What the task requires -
Output the number of lines in the material below containing "training" and nothing more.

Records for this exercise -
+++

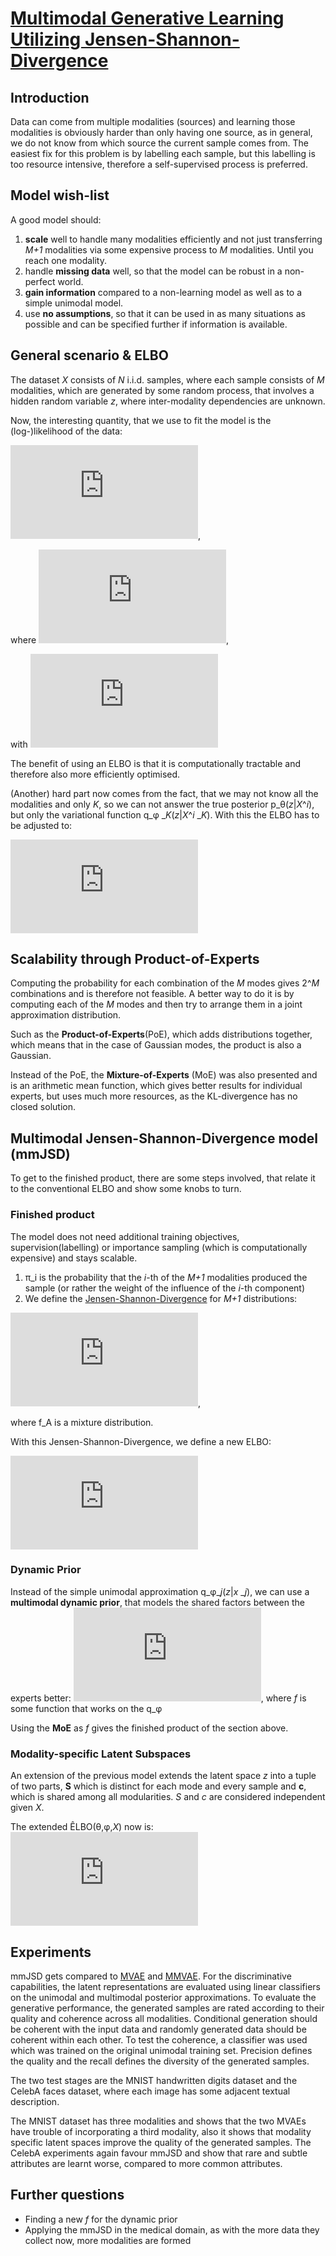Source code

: # [Multimodal Generative Learning Utilizing Jensen-Shannon-Divergence](https://arxiv.org/pdf/2006.08242.pdf)

## Introduction
Data can come from multiple modalities (sources) and learning those modalities is obviously harder than only having one source, as in general, we do not know from which source the current sample comes from. The easiest fix for this problem is by labelling each sample, but this labelling is too resource intensive, therefore a self-supervised process is preferred.
## Model wish-list
A good model should:
1. **scale** well to handle many modalities efficiently and not just transferring *M+1* modalities via some expensive process to *M* modalities. Until you reach one modality.
1. handle **missing data** well, so that the model can be robust in a non-perfect world.
1. **gain information** compared to a non-learning model as well as to a simple unimodal model.
1. use **no assumptions**, so that it can be used in as many situations as possible and can be specified further if information is available.

## General scenario & ELBO
The dataset *X* consists of *N* i.i.d.  samples, where each sample consists of *M* modalities, which are generated by some random process, that involves a hidden random variable *z*, where inter-modality dependencies are unknown.

Now, the interesting quantity, that we use to fit the model is the (log-)likelihood of the data:

![log(p_&theta;({*X*^*i*} *i* < *N*))=&Sigma;_(*i* < *N*) log(p _&theta;(*X*^*i*))](https://latex.codecogs.com/gif.latex?log%28p_%5Ctheta%28%5C%7BX%5E%7B%28i%29%7D%5C%7D_%7Bi%3CN%7D%29%29%3D%5Csum_%7Bi%20%3C%20N%7D%20log%28p_%5Ctheta%28X%5Ei%29%29),

where ![log(p_&theta;(*X*^*i*))=KL(q_&phi;(*z*|*X*^*i*)||p_&theta;(*z*|*X*^*i*))+ELBO(&theta;,&phi;,*X*^*i*)](https://latex.codecogs.com/gif.latex?log%28p_%5Ctheta%28X%5Ei%29%29%3DKL%28q_%5Cphi%28z%7CX%5Ei%29%7C%7Cp_%5Ctheta%28z%7CX%5Ei%29%29&plus;ELBO%28%5Ctheta%2C%5Cphi%2CX%5Ei%29),

with ![ELBO(&theta;,&phi;,*X*^*i*)=E_q_&phi;(*z*|*X*^*i*)\[log(p_&theta;(*X*^*i*|*z*))\]-KL(q_&phi;(*z*|*X*^*i*)||p_&theta;(*z*))](https://latex.codecogs.com/gif.latex?ELBO%28%5Ctheta%2C%5Cphi%2CX%5Ei%29%3DE_%7Bq_%5Cphi%28z%7CX%5Ei%29%7D%5C%5Blog%28p_%5Ctheta%28X%5Ei%7Cz%29%29%5C%5D-KL%28q_%5Cphi%28z%7CX%5Ei%29%7C%7Cp_%5Ctheta%28z%29%29)

The benefit of using an ELBO is that it is computationally tractable and therefore also more efficiently optimised.

(Another) hard part now comes from the fact, that we may not know all the modalities and only *K*, so we can not answer the true posterior p_&theta;(*z*|*X*^*i*), but only the variational function q_&phi; _*K*(*z*|*X*^*i* _*K*). With this the ELBO has to be adjusted to:

![ELBO(&theta;,&phi; _*K*,*X*^*i*)=E_q _&phi; _*K*(*z*|*X*^*i* _*K*)\[log(p _&theta;(*X*^*i*|*z*))\]-KL(q _&phi; _*K*(*z*|*X*^*i* _*K*)||p _&theta;(*z*))](https://latex.codecogs.com/gif.latex?ELBO%28%5Ctheta%2C%5Cphi_K%2CX%5Ei%29%3DE_%7Bq_%7B%5Cphi_K%7D%28z%7CX%5Ei_K%29%7D%5C%5Blog%28p_%5Ctheta%28X%5Ei%7Cz%29%29%5C%5D-KL%28q_%7B%5Cphi_K%7D%28z%7CX%5Ei_K%29%7C%7Cp%20_%5Ctheta%28z%29%29)

## Scalability through Product-of-Experts
Computing the probability for each combination of the *M* modes gives 2^*M* combinations and is therefore not feasible. A better way to do it is by computing each of the *M* modes and then try to arrange them in a joint approximation distribution.

Such as the **Product-of-Experts**(PoE), which adds distributions together, which means that in the case of Gaussian modes, the product is also a Gaussian.

Instead of the PoE, the **Mixture-of-Experts** (MoE) was also presented and is an arithmetic mean function, which gives better results for individual experts, but uses much more resources, as the KL-divergence has no closed solution.

## Multimodal Jensen-Shannon-Divergence model (mmJSD)
To get to the finished product, there are some steps involved, that relate it to the conventional ELBO and show some knobs to turn.
### Finished product
The model does not need additional training objectives, supervision(labelling) or importance sampling (which is computationally expensive) and stays scalable.

1. &pi;_i is the probability that the *i*-th of the *M+1* modalities produced the sample (or rather the weight of the influence of the *i*-th component)
1. We define the [Jensen-Shannon-Divergence](https://en.wikipedia.org/wiki/Jensen%E2%80%93Shannon_divergence) for *M+1* distributions:

![**JS**^(*M+1*)_&pi;({q_j(*z*) ,*j*<*M*+1)=&Sigma; j<*M+1* &pi;_j KL(q_j(*z*)|f_A({q_v(*z*)}, v<*M+1*))](https://latex.codecogs.com/gif.latex?JS%5E%7BM&plus;1%7D_%5Cpi%28%5C%7Bq_j%28z%29%5C%7D_%7Bj%3CM&plus;1%7D%29%3D%5Csum_%7Bj%3CM&plus;1%7D%5Cpi_jKL%28q_j%28z%29%7Cf_A%28%5C%7Bq_v%28z%29%5C%7D_%7Bv%3CM&plus;1%7D%29%29),

where f_A is a mixture distribution.

With this Jensen-Shannon-Divergence, we define a new ELBO:

![ÊLBO(&theta;,&phi;,*X*)=E_q_&phi;(*z*|*X*)\[log(p_&theta;(*X*|*z*))\]-**JS**^(*M+1*)_&pi;({q _&phi; _*x* _*j*(*z*|*x* _*j*),*j*<*M*) p _&theta;(*z*)](https://latex.codecogs.com/gif.latex?%5Chat%7BELBO%7D%28%5Ctheta%2C%5Cphi%2CX%29%3DE_%7Bq_%5Cphi%28z%7CX%29%7D%5C%5Blog%28p_%5Ctheta%28X%7Cz%29%29%5C%5D-JS%5E%7BM&plus;1%7D_%5Cpi%28%5C%7Bq_%5Cphi%28z%7Cx_j%29%5C%7D_%7Bj%3CM%7D%2Cp_%5Ctheta%28z%29%29)
### Dynamic Prior
Instead of the simple unimodal approximation q_&phi;_*j*(*z*|*x* _*j*), we can use a **multimodal dynamic prior**, that models the shared factors between the experts better: ![p_f(*z*|*X*)=f({q_&phi; _v(*z*|*x*_v)} *v*<*M*, p_ &theta;(*z*))](https://latex.codecogs.com/gif.latex?p_f%28z%7CX%29%3Df%28%5C%7Bq_%7B%5Cphi_v%7D%28z%7Cx_v%29%5C%7D_%7Bv%3CM%7D%2Cp_%5Ctheta%28z%29%29), where *f* is some function that works on the q\_&phi;

Using the **MoE** as *f* gives the finished product of the section above.
### Modality-specific Latent Subspaces
An extension of the previous model extends the latent space *z* into a tuple of two parts, **S** which is distinct for each mode and every sample and **c**, which is shared among all modularities. *S* and *c* are considered independent given *X*.

The extended ÊLBO(&theta;,&phi;,*X*) now is:  ![&Sigma; *j*<*M* E_q_&phi;_*c*(*c*|*X*)\[E_q _&phi; _*s* _*j*(*s* _*j*|*x*_ *j*)\[log(p_ &theta;(*x* _*j*|*s*_ *j*,*c*))\]\]-&Sigma; *j*<*M* D_KL(q _&phi; _*s* _*j*(*s* _*j*|*x* _*j*)||p _&theta;(s_j))-**JS**^(*M*+1)_&pi;({q _&phi; _*c* _ *j*(*c*|*x* _*j*)} *j*<*M*,p _&theta;(*c*))](https://latex.codecogs.com/gif.latex?%5Cinline%20%5Chat%7BELBO%7D%28%5Ctheta%2C%5Cphi%2CX%29%3D%5Csum_%7Bj%3CM%7DE_%7Bq_%7B%5Cphi%20c%7D%28c%7CX%29%7D%5C%5BE_%7Bq_%7B%5Cphi_%7Ba_j%7D%7D%28s_j%7Cx_j%29%7D%5C%5Blog%28p_%5Ctheta%28x%20_j%7Cs_j%2Cc%29%29%5D%5D-%5Csum_%7Bj%3CM%7DD_%7BKL%7D%28q_%7B%5Cphi_%7Bs_j%7D%28s_j%7Cx_j%29%7D%7C%7Cp_%5Ctheta%28s_j%29%29-JS%5E%7BM&plus;1%7D_%5Cpi%28%5C%7Bq_%7B%5Cphi%20c_j%7D%28c%7Cx_j%29%5C%7D_%7Bj%3CM%7D%2Cp_%5Ctheta%28c%29%29)
## Experiments
mmJSD gets compared to [MVAE](http://arxiv.org/abs/1802.05335) and [MMVAE](https://arxiv.org/abs/1911.03393). For the discriminative capabilities, the latent representations are evaluated using linear classifiers on the unimodal and multimodal posterior approximations. To evaluate the generative performance, the generated samples are rated according to their quality and coherence across all modalities. Conditional generation should be coherent with the input data and randomly generated data should be coherent within each other. To test the coherence, a classifier was used which was trained on the original unimodal training set. Precision defines the quality and the recall defines the diversity of the generated samples.

The two test stages are the MNIST handwritten digits dataset and the CelebA faces dataset, where each image has some adjacent textual description.

The MNIST dataset has three modalities and shows that the two MVAEs have trouble of incorporating a third modality, also it shows that modality specific latent spaces improve the quality of the generated samples. The CelebA experiments again favour mmJSD and show that rare and subtle attributes are learnt worse, compared to more common attributes.

## Further questions
- Finding a new *f* for the dynamic prior
- Applying the mmJSD in the medical domain, as with the more data they collect now, more modalities are formed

+++

Exercise output -
2